____ Exercise input

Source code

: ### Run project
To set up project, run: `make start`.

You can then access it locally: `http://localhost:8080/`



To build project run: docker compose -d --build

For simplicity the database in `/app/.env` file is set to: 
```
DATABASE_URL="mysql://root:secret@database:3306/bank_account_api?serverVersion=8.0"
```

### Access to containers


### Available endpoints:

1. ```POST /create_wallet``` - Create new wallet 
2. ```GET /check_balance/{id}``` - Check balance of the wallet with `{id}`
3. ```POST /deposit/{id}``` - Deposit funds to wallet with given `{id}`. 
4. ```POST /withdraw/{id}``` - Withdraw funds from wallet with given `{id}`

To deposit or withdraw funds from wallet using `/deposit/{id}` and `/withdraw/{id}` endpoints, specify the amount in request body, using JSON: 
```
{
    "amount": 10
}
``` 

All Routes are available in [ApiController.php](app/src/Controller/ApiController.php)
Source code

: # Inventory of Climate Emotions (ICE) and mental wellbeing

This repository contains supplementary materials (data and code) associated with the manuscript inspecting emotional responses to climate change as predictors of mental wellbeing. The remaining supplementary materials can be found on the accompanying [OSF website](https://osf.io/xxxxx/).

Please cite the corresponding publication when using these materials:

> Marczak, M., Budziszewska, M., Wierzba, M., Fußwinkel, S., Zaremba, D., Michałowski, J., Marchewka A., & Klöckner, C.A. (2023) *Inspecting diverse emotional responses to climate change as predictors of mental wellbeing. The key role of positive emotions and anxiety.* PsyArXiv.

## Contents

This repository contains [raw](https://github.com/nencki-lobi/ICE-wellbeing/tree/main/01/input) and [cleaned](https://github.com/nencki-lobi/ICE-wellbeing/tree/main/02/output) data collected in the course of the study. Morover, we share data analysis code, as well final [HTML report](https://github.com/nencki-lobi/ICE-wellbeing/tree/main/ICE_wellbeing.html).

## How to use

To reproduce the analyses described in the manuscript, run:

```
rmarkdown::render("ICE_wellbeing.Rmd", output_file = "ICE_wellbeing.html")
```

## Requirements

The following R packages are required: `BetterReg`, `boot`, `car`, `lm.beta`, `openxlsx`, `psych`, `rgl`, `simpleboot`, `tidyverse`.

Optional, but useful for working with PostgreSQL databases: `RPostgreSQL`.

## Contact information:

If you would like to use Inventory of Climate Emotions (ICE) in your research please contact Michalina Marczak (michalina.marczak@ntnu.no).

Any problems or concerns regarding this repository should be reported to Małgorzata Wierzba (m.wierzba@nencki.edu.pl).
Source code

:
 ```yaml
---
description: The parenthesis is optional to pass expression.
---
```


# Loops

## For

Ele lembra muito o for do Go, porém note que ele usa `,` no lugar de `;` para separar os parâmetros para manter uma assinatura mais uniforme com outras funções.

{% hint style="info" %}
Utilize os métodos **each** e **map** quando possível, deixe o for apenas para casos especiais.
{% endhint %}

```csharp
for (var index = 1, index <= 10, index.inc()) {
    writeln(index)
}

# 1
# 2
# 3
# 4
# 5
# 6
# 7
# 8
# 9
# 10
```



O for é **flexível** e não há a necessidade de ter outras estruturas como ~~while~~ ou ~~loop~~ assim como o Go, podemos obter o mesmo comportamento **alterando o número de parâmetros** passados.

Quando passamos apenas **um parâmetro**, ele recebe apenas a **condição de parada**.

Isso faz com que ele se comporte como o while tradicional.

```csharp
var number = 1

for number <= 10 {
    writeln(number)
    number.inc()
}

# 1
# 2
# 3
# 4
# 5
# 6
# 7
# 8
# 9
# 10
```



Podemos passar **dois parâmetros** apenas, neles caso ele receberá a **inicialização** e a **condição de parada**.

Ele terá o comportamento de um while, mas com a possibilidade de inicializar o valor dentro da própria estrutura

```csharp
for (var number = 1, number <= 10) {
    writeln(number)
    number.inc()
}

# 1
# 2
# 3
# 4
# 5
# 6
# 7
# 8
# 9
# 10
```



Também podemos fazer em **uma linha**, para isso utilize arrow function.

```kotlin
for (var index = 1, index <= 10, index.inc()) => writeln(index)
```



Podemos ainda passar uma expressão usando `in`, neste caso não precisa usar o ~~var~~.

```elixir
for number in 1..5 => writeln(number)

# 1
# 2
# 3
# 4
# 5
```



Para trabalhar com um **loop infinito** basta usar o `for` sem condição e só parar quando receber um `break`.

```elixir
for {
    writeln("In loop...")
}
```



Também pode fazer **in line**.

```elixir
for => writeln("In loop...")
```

________

— Task statement —
Would you please repeat all the entries exactly as written?

— Response to the task —
Source code

: ### Run project
To set up project, run: `make start`.

You can then access it locally: `http://localhost:8080/`



To build project run: docker compose -d --build

For simplicity the database in `/app/.env` file is set to: 
```
DATABASE_URL="mysql://root:secret@database:3306/bank_account_api?serverVersion=8.0"
```

### Access to containers


### Available endpoints:

1. ```POST /create_wallet``` - Create new wallet 
2. ```GET /check_balance/{id}``` - Check balance of the wallet with `{id}`
3. ```POST /deposit/{id}``` - Deposit funds to wallet with given `{id}`. 
4. ```POST /withdraw/{id}``` - Withdraw funds from wallet with given `{id}`

To deposit or withdraw funds from wallet using `/deposit/{id}` and `/withdraw/{id}` endpoints, specify the amount in request body, using JSON: 
```
{
    "amount": 10
}
``` 

All Routes are available in [ApiController.php](app/src/Controller/ApiController.php)
Source code

: # Inventory of Climate Emotions (ICE) and mental wellbeing

This repository contains supplementary materials (data and code) associated with the manuscript inspecting emotional responses to climate change as predictors of mental wellbeing. The remaining supplementary materials can be found on the accompanying [OSF website](https://osf.io/xxxxx/).

Please cite the corresponding publication when using these materials:

> Marczak, M., Budziszewska, M., Wierzba, M., Fußwinkel, S., Zaremba, D., Michałowski, J., Marchewka A., & Klöckner, C.A. (2023) *Inspecting diverse emotional responses to climate change as predictors of mental wellbeing. The key role of positive emotions and anxiety.* PsyArXiv.

## Contents

This repository contains [raw](https://github.com/nencki-lobi/ICE-wellbeing/tree/main/01/input) and [cleaned](https://github.com/nencki-lobi/ICE-wellbeing/tree/main/02/output) data collected in the course of the study. Morover, we share data analysis code, as well final [HTML report](https://github.com/nencki-lobi/ICE-wellbeing/tree/main/ICE_wellbeing.html).

## How to use

To reproduce the analyses described in the manuscript, run:

```
rmarkdown::render("ICE_wellbeing.Rmd", output_file = "ICE_wellbeing.html")
```

## Requirements

The following R packages are required: `BetterReg`, `boot`, `car`, `lm.beta`, `openxlsx`, `psych`, `rgl`, `simpleboot`, `tidyverse`.

Optional, but useful for working with PostgreSQL databases: `RPostgreSQL`.

## Contact information:

If you would like to use Inventory of Climate Emotions (ICE) in your research please contact Michalina Marczak (michalina.marczak@ntnu.no).

Any problems or concerns regarding this repository should be reported to Małgorzata Wierzba (m.wierzba@nencki.edu.pl).
Source code

:
 ```yaml
---
description: The parenthesis is optional to pass expression.
---
```


# Loops

## For

Ele lembra muito o for do Go, porém note que ele usa `,` no lugar de `;` para separar os parâmetros para manter uma assinatura mais uniforme com outras funções.

{% hint style="info" %}
Utilize os métodos **each** e **map** quando possível, deixe o for apenas para casos especiais.
{% endhint %}

```csharp
for (var index = 1, index <= 10, index.inc()) {
    writeln(index)
}

# 1
# 2
# 3
# 4
# 5
# 6
# 7
# 8
# 9
# 10
```



O for é **flexível** e não há a necessidade de ter outras estruturas como ~~while~~ ou ~~loop~~ assim como o Go, podemos obter o mesmo comportamento **alterando o número de parâmetros** passados.

Quando passamos apenas **um parâmetro**, ele recebe apenas a **condição de parada**.

Isso faz com que ele se comporte como o while tradicional.

```csharp
var number = 1

for number <= 10 {
    writeln(number)
    number.inc()
}

# 1
# 2
# 3
# 4
# 5
# 6
# 7
# 8
# 9
# 10
```



Podemos passar **dois parâmetros** apenas, neles caso ele receberá a **inicialização** e a **condição de parada**.

Ele terá o comportamento de um while, mas com a possibilidade de inicializar o valor dentro da própria estrutura

```csharp
for (var number = 1, number <= 10) {
    writeln(number)
    number.inc()
}

# 1
# 2
# 3
# 4
# 5
# 6
# 7
# 8
# 9
# 10
```



Também podemos fazer em **uma linha**, para isso utilize arrow function.

```kotlin
for (var index = 1, index <= 10, index.inc()) => writeln(index)
```



Podemos ainda passar uma expressão usando `in`, neste caso não precisa usar o ~~var~~.

```elixir
for number in 1..5 => writeln(number)

# 1
# 2
# 3
# 4
# 5
```



Para trabalhar com um **loop infinito** basta usar o `for` sem condição e só parar quando receber um `break`.

```elixir
for {
    writeln("In loop...")
}
```



Também pode fazer **in line**.

```elixir
for => writeln("In loop...")
```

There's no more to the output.